Research on Application of Artificial Intelligence in Medical Education

Data Management Project

In my final year, I undertook a significant research project on the application of Artificial Intelligence in Medical Education, particularly focusing on distance learning. The project, spanning from December 2019 to May 2020, involved developing an Operational Data Management application using Python and Django. This innovative platform facilitated seamless interaction between students, trainers, and administrators, enabling efficient information sharing and knowledge exchange. By leveraging AI, the project aimed to enhance the adoption of medical education technologies among healthcare providers, thereby improving patient outcomes and operational efficiency on a larger scale. This experience not only honed my technical skills but also deepened my understanding of AI's transformative potential in the healthcare sector.

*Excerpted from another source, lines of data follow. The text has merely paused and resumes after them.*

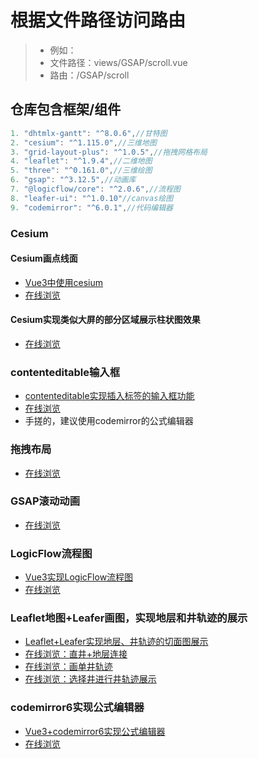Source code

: 
# 根据文件路径访问路由

> * 例如：
> * 文件路径：views/GSAP/scroll.vue
> * 路由：/GSAP/scroll

## 仓库包含框架/组件

```js
1. "dhtmlx-gantt": "^8.0.6",//甘特图
2. "cesium": "^1.115.0",//三维地图
3. "grid-layout-plus": "^1.0.5",//拖拽网格布局
4. "leaflet": "^1.9.4",//二维地图
5. "three": "^0.161.0",//三维绘图
6. "gsap": "^3.12.5",//动画库
7. "@logicflow/core": "^2.0.6",//流程图
8. "leafer-ui": "^1.0.10"//canvas绘图
9. "codemirror": "^6.0.1",//代码编辑器
```

### Cesium

#### Cesium画点线面

* [Vue3中使用cesium](https://blog.csdn.net/qq_44775782/article/details/138565105)
* [在线浏览](https://rmq767.github.io/Vue3-Demo/#/cesium/getData)

#### Cesium实现类似大屏的部分区域展示柱状图效果

* [在线浏览](https://rmq767.github.io/Vue3-Demo/#/Cesium/bar/index)

### contenteditable输入框

* [contenteditable实现插入标签的输入框功能](https://blog.csdn.net/qq_44775782/article/details/139302247)
* [在线浏览](https://rmq767.github.io/Vue3-Demo/#/fneditor/index)
* 手搓的，建议使用codemirror的公式编辑器

### 拖拽布局

* [在线浏览](https://rmq767.github.io/Vue3-Demo/#/draglayout/index)

### GSAP滚动动画

* [在线浏览](https://rmq767.github.io/Vue3-Demo/#/gsap/scroll)

### LogicFlow流程图

* [Vue3实现LogicFlow流程图](https://blog.csdn.net/qq_44775782/article/details/143598096)
* [在线浏览](https://rmq767.github.io/Vue3-Demo/#/logicflow/index)

### Leaflet地图+Leafer画图，实现地层和井轨迹的展示

* [Leaflet+Leafer实现地层、井轨迹的切面图展示](https://blog.csdn.net/qq_44775782/article/details/144561037)
* [在线浏览：直井+地层连接](https://rmq767.github.io/Vue3-Demo/#/leafer/leafer1/index)
* [在线浏览：画单井轨迹](https://rmq767.github.io/Vue3-Demo/#/leafer/leafer2/index)
* [在线浏览：选择井进行井轨迹展示](https://rmq767.github.io/Vue3-Demo/#/leafer/leafer3/index)

### codemirror6实现公式编辑器

* [Vue3+codemirror6实现公式编辑器](https://blog.csdn.net/qq_44775782/article/details/145489119)
* [在线浏览](https://rmq767.github.io/Vue3-Demo/#/RulesEditor/index)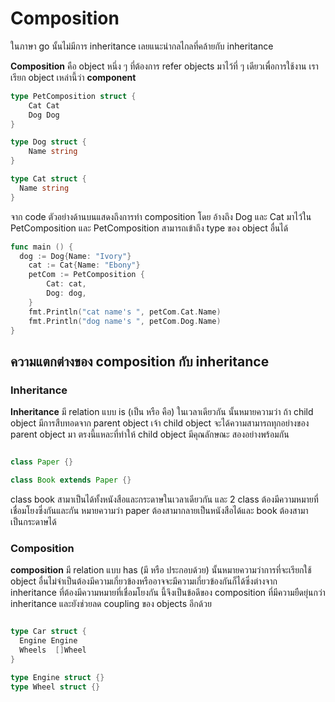 # Composition

ในภาษา go นั้นไม่มีการ inheritance เลยแนะนำกลไกลที่คล้ายกับ inheritance 


**Composition**  คือ object หนึ่ง ๆ ที่ต้องการ refer objects มาไว้ที่ ๆ เดียวเพื่อการใช้งาน เราเรียก object เหล่านี้ว่า **component**

```go
type PetComposition struct {
	Cat Cat
	Dog Dog
}

type Dog struct {
	Name string
}

type Cat struct {
  Name string
}
```

จาก code  ตัวอย่างด้านบนแสดงถึงการทำ composition โดย อ้างถึง Dog และ Cat มาไว้ใน PetComposition และ PetComposition สามารถเข้าถึง type ของ object อื่นได้

```go
func main () {
  dog := Dog{Name: "Ivory"}
	cat := Cat{Name: "Ebony"}
	petCom := PetComposition {
		Cat: cat,
		Dog: dog,
	}
	fmt.Println("cat name's ", petCom.Cat.Name)
	fmt.Println("dog name's ", petCom.Dog.Name)
}
```

## ความแตกต่างของ composition กับ inheritance


### **Inheritance**

**Inheritance** มี relation แบบ is  (เป็น หรือ คือ) ในเวลาเดียวกัน
นั้นหมายความว่า ถ้า child object มีการสืบทอดจาก parent object เจ้า child object จะได้ความสามารถทุกอย่างของ parent object มา ตรงนี้แหละที่ทำให้ child object มีคุณลักษณะ สองอย่างพร้อมกัน

```java

class Paper {}

class Book extends Paper {}

```

class book สามาเป็นได้ทั้งหนังสือและกระดาษในเวลาเดียวกัน และ 2 class ต้องมีความหมายที่เชื่อมโยงซึ่งกันและกัน หมายความว่า paper ต้องสามากลายเป็นหนังสือได้และ book ต้องสามาเป็นกระดาษได้

### **Composition**

**composition** มี relation แบบ has (มี หรือ ประกอบด้วย) นั้นหมายความว่าการที่จะเรียกใช้ object อื่นไม่จำเป็นต้องมีความเกี่ยวข้องหรืออาจจะมีความเกี่ยวข้องกันก็ได้ซึ่งต่างจาก inheritance ที่ต้องมีความหมายที่เชื่อมโยงกัน นี้จึงเป็นข้อดีของ composition ที่มีความยืดยุ่นกว่า inheritance และยังช่วยลด coupling ของ objects อีกด้วย

```go

type Car struct {
  Engine Engine
  Wheels  []Wheel
}

type Engine struct {}
type Wheel struct {}
```

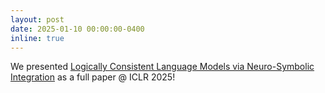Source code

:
 ```yaml
---
layout: post
date: 2025-01-10 00:00:00-0400
inline: true
---
```

We presented [Logically Consistent Language Models via Neuro-Symbolic Integration](https://arxiv.org/abs/2409.13724) as a full paper @ ICLR 2025!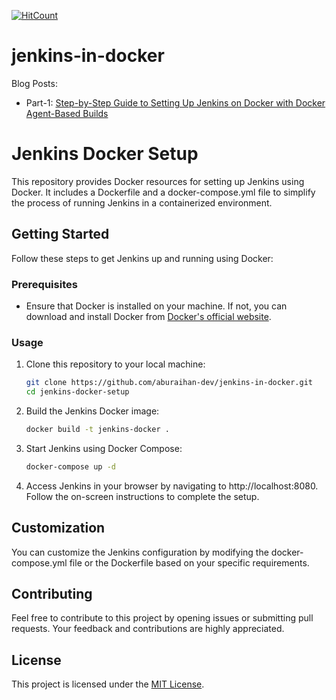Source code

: [![HitCount](https://hits.dwyl.com/aburaihan-dev/jenkins-in-docker.svg?style=flat-square)](http://hits.dwyl.com/aburaihan-dev/jenkins-in-docker)

# jenkins-in-docker

Blog Posts: 
- Part-1: [Step-by-Step Guide to Setting Up Jenkins on Docker with Docker Agent-Based Builds](https://dev.to/msrabon/configure-docker-with-jenkins-in-docker-o02-temp-slug-7024055)

# Jenkins Docker Setup

This repository provides Docker resources for setting up Jenkins using Docker. It includes a Dockerfile and a docker-compose.yml file to simplify the process of running Jenkins in a containerized environment.

## Getting Started

Follow these steps to get Jenkins up and running using Docker:

### Prerequisites

- Ensure that Docker is installed on your machine. If not, you can download and install Docker from [Docker's official website](https://www.docker.com/get-started).

### Usage

1. Clone this repository to your local machine:

   ```bash
   git clone https://github.com/aburaihan-dev/jenkins-in-docker.git
   cd jenkins-docker-setup

   ```
2. Build the Jenkins Docker image:
   ```bash
   docker build -t jenkins-docker .
   ```
4. Start Jenkins using Docker Compose:
   ```bash
   docker-compose up -d
   ```
6. Access Jenkins in your browser by navigating to http://localhost:8080. Follow the on-screen instructions to complete the setup.

## Customization
You can customize the Jenkins configuration by modifying the docker-compose.yml file or the Dockerfile based on your specific requirements.

## Contributing
Feel free to contribute to this project by opening issues or submitting pull requests. Your feedback and contributions are highly appreciated.

## License
This project is licensed under the [MIT License](https://github.com/git/git-scm.com/blob/main/MIT-LICENSE.txt).
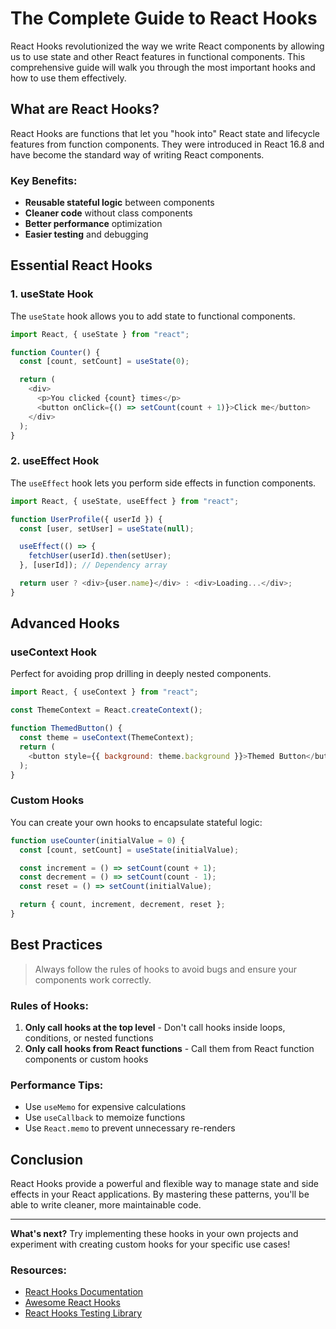 # The Complete Guide to React Hooks

React Hooks revolutionized the way we write React components by allowing us to use state and other React features in functional components. This comprehensive guide will walk you through the most important hooks and how to use them effectively.

## What are React Hooks?

React Hooks are functions that let you "hook into" React state and lifecycle features from function components. They were introduced in React 16.8 and have become the standard way of writing React components.

### Key Benefits:

- **Reusable stateful logic** between components
- **Cleaner code** without class components
- **Better performance** optimization
- **Easier testing** and debugging

## Essential React Hooks

### 1. useState Hook

The `useState` hook allows you to add state to functional components.

```javascript
import React, { useState } from "react";

function Counter() {
  const [count, setCount] = useState(0);

  return (
    <div>
      <p>You clicked {count} times</p>
      <button onClick={() => setCount(count + 1)}>Click me</button>
    </div>
  );
}
```

### 2. useEffect Hook

The `useEffect` hook lets you perform side effects in function components.

```javascript
import React, { useState, useEffect } from "react";

function UserProfile({ userId }) {
  const [user, setUser] = useState(null);

  useEffect(() => {
    fetchUser(userId).then(setUser);
  }, [userId]); // Dependency array

  return user ? <div>{user.name}</div> : <div>Loading...</div>;
}
```

## Advanced Hooks

### useContext Hook

Perfect for avoiding prop drilling in deeply nested components.

```javascript
import React, { useContext } from "react";

const ThemeContext = React.createContext();

function ThemedButton() {
  const theme = useContext(ThemeContext);
  return (
    <button style={{ background: theme.background }}>Themed Button</button>
  );
}
```

### Custom Hooks

You can create your own hooks to encapsulate stateful logic:

```javascript
function useCounter(initialValue = 0) {
  const [count, setCount] = useState(initialValue);

  const increment = () => setCount(count + 1);
  const decrement = () => setCount(count - 1);
  const reset = () => setCount(initialValue);

  return { count, increment, decrement, reset };
}
```

## Best Practices

> Always follow the rules of hooks to avoid bugs and ensure your components work correctly.

### Rules of Hooks:

1. **Only call hooks at the top level** - Don't call hooks inside loops, conditions, or nested functions
2. **Only call hooks from React functions** - Call them from React function components or custom hooks

### Performance Tips:

- Use `useMemo` for expensive calculations
- Use `useCallback` to memoize functions
- Use `React.memo` to prevent unnecessary re-renders

## Conclusion

React Hooks provide a powerful and flexible way to manage state and side effects in your React applications. By mastering these patterns, you'll be able to write cleaner, more maintainable code.

---

**What's next?** Try implementing these hooks in your own projects and experiment with creating custom hooks for your specific use cases!

### Resources:

- [React Hooks Documentation](https://reactjs.org/docs/hooks-intro.html)
- [Awesome React Hooks](https://github.com/rehooks/awesome-react-hooks)
- [React Hooks Testing Library](https://react-hooks-testing-library.com/)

Spam SMS Filtering Using Machine Learning

Data Quality Improvement Project

In my mini project, "Spam SMS Filtering using Machine Learning," conducted from February to May 2019, I focused on enhancing data quality through real-time classification of spam SMS messages. The project aimed to immediately identify and filter out spam messages upon receipt on a mobile device, addressing the challenge of zero-hour attacks—newly created spam messages that traditional filters might miss. By leveraging machine learning algorithms, we developed a robust model capable of accurately distinguishing between legitimate and spam messages, even when encountering previously unseen spam content. This project underscored the importance of adaptive and proactive spam detection mechanisms in improving communication security and user experience.

Certifications

Oracle Cloud Infrastructure Foundations 2021
Oracle Cloud Infrastructure 2024 Generative AI Certified Professional
Oracle Cloud Infrastructure 2023 Application Integration Professional
Microsoft Azure Certifications: AZ-900, AZ-104, AZ-400
NPTEL Certifications in Programming, Data Structures, and Algorithms Using Python, Enhancing Softskills and Personality
Coursera Certifications in IoT Programming, Advanced Machine Learning with TensorFlow

Publications

Research on Application of Artificial Intelligence in Medical Education
The International Journal of Analytical and Experimental Modal Analysis
Artificial Intelligence (AI) is revolutionizing medical education by enhancing distance learning, virtual inquiry systems, and teaching efficiency. This research explores how AI-driven solutions, machine learning, and intelligent tutor systems improve medical training and personalize learning. Our findings highlight AI’s potential to bridge traditional education with digital innovation in healthcare.